### RECORD EXCERPTS
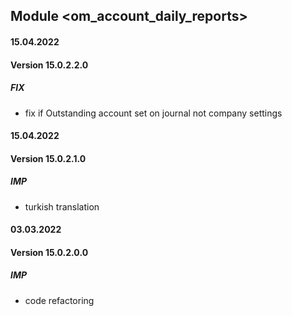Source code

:## Module <om_account_daily_reports>

#### 15.04.2022

#### Version 15.0.2.2.0

##### FIX

- fix if Outstanding account set on journal not company settings

#### 15.04.2022

#### Version 15.0.2.1.0

##### IMP

- turkish translation

#### 03.03.2022

#### Version 15.0.2.0.0

##### IMP

- code refactoring
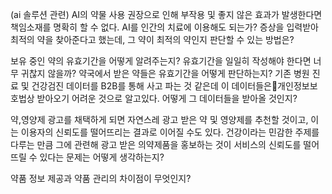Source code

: (ai 솔루션 관련) AI의 약물 사용 권장으로 인해 부작용 및 좋지 않은 효과가 발생한다면 책임소재를 명확히 할 수 없다. AI를 인간의 치료에 이용해도 되는가? 
증상을 입력받아 최적의 약을 찾아준다고 했는데, 그 약이 최적의 약인지 판단할 수 있는 방법은?



보유 중인 약의 유효기간을 어떻게 알려주는지? 유효기간을 일일히 작성해야 한다면 너무 귀찮지 않을까?
약국에서 받은 약들은 유효기간을 어떻게 판단하는지?
기존 병원 진료 및 건강검진 데이터를 B2B를 통해 사고 파는 것 같은데 이 데이터들은개인정보보호법상 받아오기 어려운 것으로 알고있다. 어떻게 그 데이터들을 받아올 것인지?

약,영양제 광고를 채택하게 되면 자연스레 광고 받은 약 및 영양제를 추천할 것이고, 이는 이용자의 신뢰도를 떨어뜨리는 결과로 이어질 수도 있다. 건강이라는 민감한 주제를 다루는 만큼 그에 관련해 광고 받은 의약제품을 홍보하는 것이 서비스의 신뢰도를 떨어뜨릴 수 있다는 문제는 어떻게 생각하는지?

약품 정보 제공과 약품 관리의 차이점이 무엇인지?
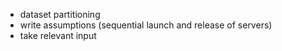- dataset partitioning
- write assumptions (sequential launch and release of servers)
- take relevant input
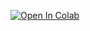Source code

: [![Open In Colab](/colab.research.google.com/assets/colab-badge.svg)](/colab.research.google.com/github/AdamJuma133/CROP_PLANT_DISEASE_IDENTIFIER-PROJECT-/blob/main/crop_plant_disease_identifier_project.ipynd)
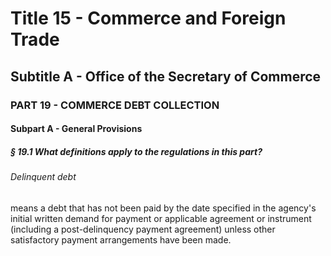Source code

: 
# Title 15 - Commerce and Foreign Trade
## Subtitle A - Office of the Secretary of Commerce
### PART 19 - COMMERCE DEBT COLLECTION
#### Subpart A - General Provisions
##### § 19.1 What definitions apply to the regulations in this part?
###### Delinquent debt

means a debt that has not been paid by the date specified in the agency's initial written demand for payment or applicable agreement or instrument (including a post-delinquency payment agreement) unless other satisfactory payment arrangements have been made.
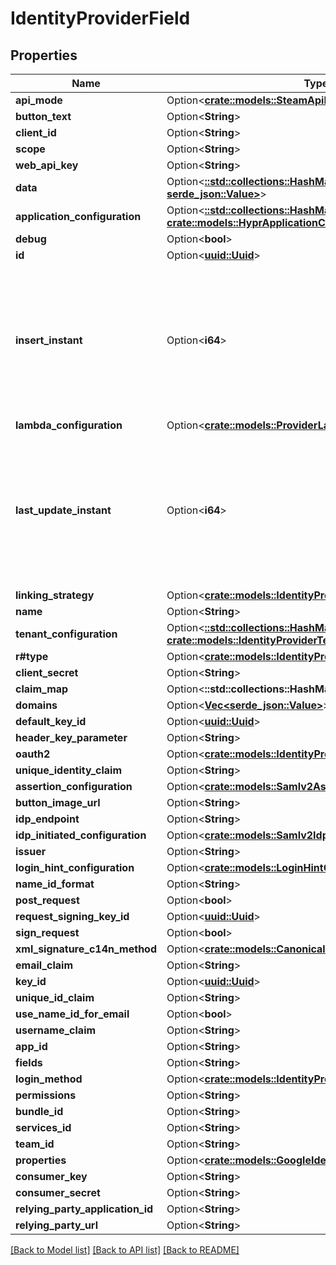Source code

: # IdentityProviderField

## Properties

Name | Type | Description | Notes
------------ | ------------- | ------------- | -------------
**api_mode** | Option<[**crate::models::SteamApiMode**](SteamAPIMode.md)> |  | [optional]
**button_text** | Option<**String**> |  | [optional]
**client_id** | Option<**String**> |  | [optional]
**scope** | Option<**String**> |  | [optional]
**web_api_key** | Option<**String**> |  | [optional]
**data** | Option<[**::std::collections::HashMap<String, serde_json::Value>**](serde_json::Value.md)> |  | [optional]
**application_configuration** | Option<[**::std::collections::HashMap<String, crate::models::HyprApplicationConfiguration>**](HYPRApplicationConfiguration.md)> |  | [optional]
**debug** | Option<**bool**> |  | [optional]
**id** | Option<[**uuid::Uuid**](uuid::Uuid.md)> |  | [optional]
**insert_instant** | Option<**i64**> | The number of milliseconds since the unix epoch: January 1, 1970 00:00:00 UTC. This value is always in UTC. | [optional]
**lambda_configuration** | Option<[**crate::models::ProviderLambdaConfiguration**](ProviderLambdaConfiguration.md)> |  | [optional]
**last_update_instant** | Option<**i64**> | The number of milliseconds since the unix epoch: January 1, 1970 00:00:00 UTC. This value is always in UTC. | [optional]
**linking_strategy** | Option<[**crate::models::IdentityProviderLinkingStrategy**](IdentityProviderLinkingStrategy.md)> |  | [optional]
**name** | Option<**String**> |  | [optional]
**tenant_configuration** | Option<[**::std::collections::HashMap<String, crate::models::IdentityProviderTenantConfiguration>**](IdentityProviderTenantConfiguration.md)> |  | [optional]
**r#type** | Option<[**crate::models::IdentityProviderType**](IdentityProviderType.md)> |  | [optional]
**client_secret** | Option<**String**> |  | [optional]
**claim_map** | Option<**::std::collections::HashMap<String, String>**> |  | [optional]
**domains** | Option<[**Vec<serde_json::Value>**](serde_json::Value.md)> |  | [optional]
**default_key_id** | Option<[**uuid::Uuid**](uuid::Uuid.md)> |  | [optional]
**header_key_parameter** | Option<**String**> |  | [optional]
**oauth2** | Option<[**crate::models::IdentityProviderOauth2Configuration**](IdentityProviderOauth2Configuration.md)> |  | [optional]
**unique_identity_claim** | Option<**String**> |  | [optional]
**assertion_configuration** | Option<[**crate::models::Samlv2AssertionConfiguration**](SAMLv2AssertionConfiguration.md)> |  | [optional]
**button_image_url** | Option<**String**> |  | [optional]
**idp_endpoint** | Option<**String**> |  | [optional]
**idp_initiated_configuration** | Option<[**crate::models::Samlv2IdpInitiatedConfiguration**](SAMLv2IdpInitiatedConfiguration.md)> |  | [optional]
**issuer** | Option<**String**> |  | [optional]
**login_hint_configuration** | Option<[**crate::models::LoginHintConfiguration**](LoginHintConfiguration.md)> |  | [optional]
**name_id_format** | Option<**String**> |  | [optional]
**post_request** | Option<**bool**> |  | [optional]
**request_signing_key_id** | Option<[**uuid::Uuid**](uuid::Uuid.md)> |  | [optional]
**sign_request** | Option<**bool**> |  | [optional]
**xml_signature_c14n_method** | Option<[**crate::models::CanonicalizationMethod**](CanonicalizationMethod.md)> |  | [optional]
**email_claim** | Option<**String**> |  | [optional]
**key_id** | Option<[**uuid::Uuid**](uuid::Uuid.md)> |  | [optional]
**unique_id_claim** | Option<**String**> |  | [optional]
**use_name_id_for_email** | Option<**bool**> |  | [optional]
**username_claim** | Option<**String**> |  | [optional]
**app_id** | Option<**String**> |  | [optional]
**fields** | Option<**String**> |  | [optional]
**login_method** | Option<[**crate::models::IdentityProviderLoginMethod**](IdentityProviderLoginMethod.md)> |  | [optional]
**permissions** | Option<**String**> |  | [optional]
**bundle_id** | Option<**String**> |  | [optional]
**services_id** | Option<**String**> |  | [optional]
**team_id** | Option<**String**> |  | [optional]
**properties** | Option<[**crate::models::GoogleIdentityProviderProperties**](GoogleIdentityProviderProperties.md)> |  | [optional]
**consumer_key** | Option<**String**> |  | [optional]
**consumer_secret** | Option<**String**> |  | [optional]
**relying_party_application_id** | Option<**String**> |  | [optional]
**relying_party_url** | Option<**String**> |  | [optional]

[[Back to Model list]](../README.md#documentation-for-models) [[Back to API list]](../README.md#documentation-for-api-endpoints) [[Back to README]](../README.md)


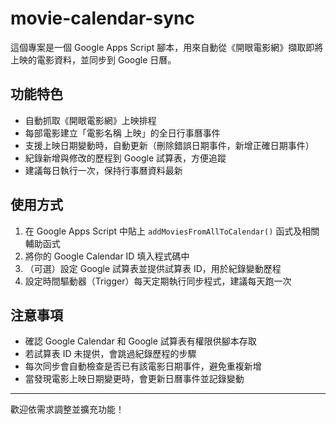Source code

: # movie-calendar-sync

這個專案是一個 Google Apps Script 腳本，用來自動從《開眼電影網》擷取即將上映的電影資料，並同步到 Google 日曆。

## 功能特色

- 自動抓取《開眼電影網》上映排程
- 每部電影建立「電影名稱 上映」的全日行事曆事件
- 支援上映日期變動時，自動更新（刪除錯誤日期事件，新增正確日期事件）
- 紀錄新增與修改的歷程到 Google 試算表，方便追蹤
- 建議每日執行一次，保持行事曆資料最新

## 使用方式

1. 在 Google Apps Script 中貼上 `addMoviesFromAllToCalendar()` 函式及相關輔助函式
2. 將你的 Google Calendar ID 填入程式碼中
3. （可選）設定 Google 試算表並提供試算表 ID，用於紀錄變動歷程
4. 設定時間驅動器（Trigger）每天定期執行同步程式，建議每天跑一次

## 注意事項

- 確認 Google Calendar 和 Google 試算表有權限供腳本存取
- 若試算表 ID 未提供，會跳過紀錄歷程的步驟
- 每次同步會自動檢查是否已有該電影日期事件，避免重複新增
- 當發現電影上映日期變更時，會更新日曆事件並記錄變動

---

歡迎依需求調整並擴充功能！
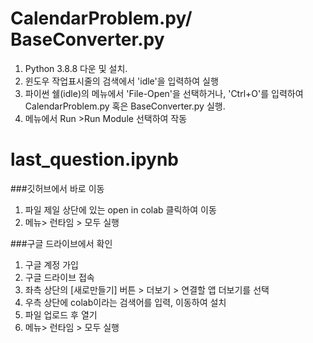 # CalendarProblem.py/ BaseConverter.py

1) Python 3.8.8 다운 및 설치.
2) 윈도우 작업표시줄의 검색에서 'idle'을 입력하여 실행
3) 파이썬 쉘(idle)의 메뉴에서 'File-Open'을 선택하거나, 'Ctrl+O'를 입력하여
 CalendarProblem.py 혹은 BaseConverter.py 실행.
4) 메뉴에서 Run >Run Module 선택하여 작동


# last_question.ipynb 
###깃허브에서 바로 이동
1) 파일 제일 상단에 있는 open in colab 클릭하여 이동
2) 메뉴> 런타임 > 모두 실행

###구글 드라이브에서 확인
1) 구글 계정 가입
2) 구글 드라이브 접속
3) 좌측 상단의 [새로만들기] 버튼 > 더보기 > 연결할 앱 더보기를 선택
4) 우측 상단에 colab이라는 검색어를 입력, 이동하여 설치
5) 파일 업로드 후 열기
6) 메뉴> 런타임 > 모두 실행

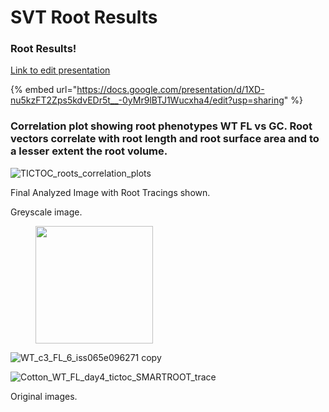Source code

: # SVT Root Results

### Root Results!

[Link to edit presentation ](https://docs.google.com/presentation/d/1XD-nu5kzFT2Zps5kdvEDr5t\_\_-0yMr9lBTJ1Wucxha4/edit?usp=sharing)

{% embed url="https://docs.google.com/presentation/d/1XD-nu5kzFT2Zps5kdvEDr5t__-0yMr9lBTJ1Wucxha4/edit?usp=sharing" %}

### Correlation plot showing root phenotypes WT FL vs GC. Root vectors correlate with root length and root surface area and to a lesser extent the root volume.

![TICTOC\_roots\_correlation\_plots](https://github.com/dr-richard-barker/TICTOC/assets/8679982/f497e31d-8328-4142-a613-313b4bc16539)

Final Analyzed Image with Root Tracings shown.

Greyscale image.

<figure><img src="https://github.com/dr-richard-barker/TICTOC/assets/8679982/1b0af6a2-e9be-44df-9281-b14de01e3485" alt="" width="188"><figcaption></figcaption></figure>

![WT\_c3\_FL\_6\_iss065e096271 copy](https://github.com/dr-richard-barker/TICTOC/assets/8679982/295c9a69-7206-4a13-bdd9-2c5a969e7fb3)

![Cotton\_WT\_FL\_day4\_tictoc\_SMARTROOT\_trace](https://github.com/dr-richard-barker/TICTOC/assets/8679982/3158b9e1-657b-4394-a4e0-fcc93b7ece55)

Original images.&#x20;
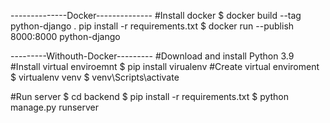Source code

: --------------Docker-------------- 
#Install docker 
$ docker build --tag python-django . 
pip install -r requirements.txt
$ docker run --publish 8000:8000 python-django 

---------Withouth-Docker--------- 
#Download and install Python 3.9  
#Install virtual enviroemnt
$ pip install virualenv 
#Create virtual enviroment
$ virtualenv venv
$ venv\Scripts\activate

#Run server
$ cd backend
$ pip install -r requirements.txt
$ python manage.py runserver
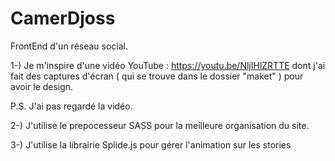 # CamerDjoss
FrontEnd d'un réseau social.

1-) Je m'inspire d'une vidéo YouTube : https://youtu.be/NljIHlZRTTE dont j'ai fait des captures d'écran ( qui se trouve dans le dossier "maket" ) pour avoir le design.

P.S. J'ai pas regardé la vidéo.

2-) J'utilise le prepocesseur SASS pour la meilleure organisation du site.

3-) J'utilise la librairie Splide.js pour gérer l'animation sur les stories
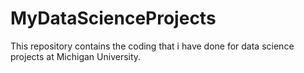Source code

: # MyDataScienceProjects
This repository contains the coding that i have done for data science projects at Michigan University.
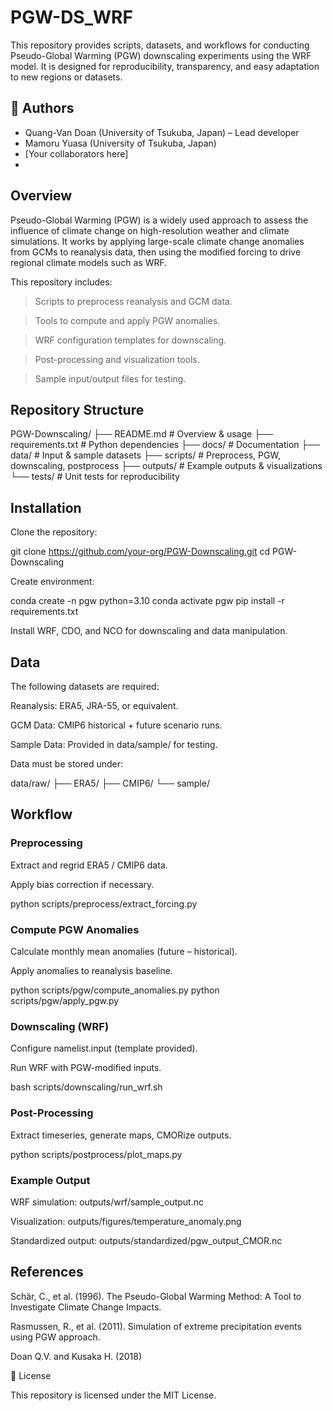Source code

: # PGW-DS_WRF

This repository provides scripts, datasets, and workflows for conducting Pseudo-Global Warming (PGW) downscaling experiments using the WRF model.
It is designed for reproducibility, transparency, and easy adaptation to new regions or datasets.

## 👥 Authors

- Quang-Van Doan (University of Tsukuba, Japan) – Lead developer
- Mamoru Yuasa (University of Tsukuba, Japan) 
- [Your collaborators here]
- 

## Overview

Pseudo-Global Warming (PGW) is a widely used approach to assess the influence of climate change on high-resolution weather and climate simulations.
It works by applying large-scale climate change anomalies from GCMs to reanalysis data, then using the modified forcing to drive regional climate models such as WRF.

This repository includes:

> Scripts to preprocess reanalysis and GCM data.

> Tools to compute and apply PGW anomalies.

> WRF configuration templates for downscaling.

> Post-processing and visualization tools.

> Sample input/output files for testing.

## Repository Structure

PGW-Downscaling/
├── README.md               # Overview & usage
├── requirements.txt        # Python dependencies
├── docs/                   # Documentation
├── data/                   # Input & sample datasets
├── scripts/                # Preprocess, PGW, downscaling, postprocess
├── outputs/                # Example outputs & visualizations
└── tests/                  # Unit tests for reproducibility

## Installation

Clone the repository:

git clone https://github.com/your-org/PGW-Downscaling.git
cd PGW-Downscaling


Create environment:

conda create -n pgw python=3.10
conda activate pgw
pip install -r requirements.txt


Install WRF, CDO, and NCO for downscaling and data manipulation.

## Data

The following datasets are required:

Reanalysis: ERA5, JRA-55, or equivalent.

GCM Data: CMIP6 historical + future scenario runs.

Sample Data: Provided in data/sample/ for testing.

Data must be stored under:

data/raw/
   ├── ERA5/
   ├── CMIP6/
   └── sample/

## Workflow

### Preprocessing

Extract and regrid ERA5 / CMIP6 data.

Apply bias correction if necessary.

python scripts/preprocess/extract_forcing.py


### Compute PGW Anomalies

Calculate monthly mean anomalies (future – historical).

Apply anomalies to reanalysis baseline.

python scripts/pgw/compute_anomalies.py
python scripts/pgw/apply_pgw.py


### Downscaling (WRF)

Configure namelist.input (template provided).

Run WRF with PGW-modified inputs.

bash scripts/downscaling/run_wrf.sh


### Post-Processing

Extract timeseries, generate maps, CMORize outputs.

python scripts/postprocess/plot_maps.py


### Example Output

WRF simulation: outputs/wrf/sample_output.nc

Visualization: outputs/figures/temperature_anomaly.png

Standardized output: outputs/standardized/pgw_output_CMOR.nc

## References

Schär, C., et al. (1996). The Pseudo-Global Warming Method: A Tool to Investigate Climate Change Impacts.

Rasmussen, R., et al. (2011). Simulation of extreme precipitation events using PGW approach.

Doan Q.V. and Kusaka H. (2018)

📜 License

This repository is licensed under the MIT License.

### WORK INSTRUCTIONS
How many lines of these entries hold the string "Global"? Answer with the number alone.

### SOLUTION TO THIS EXERCISE
3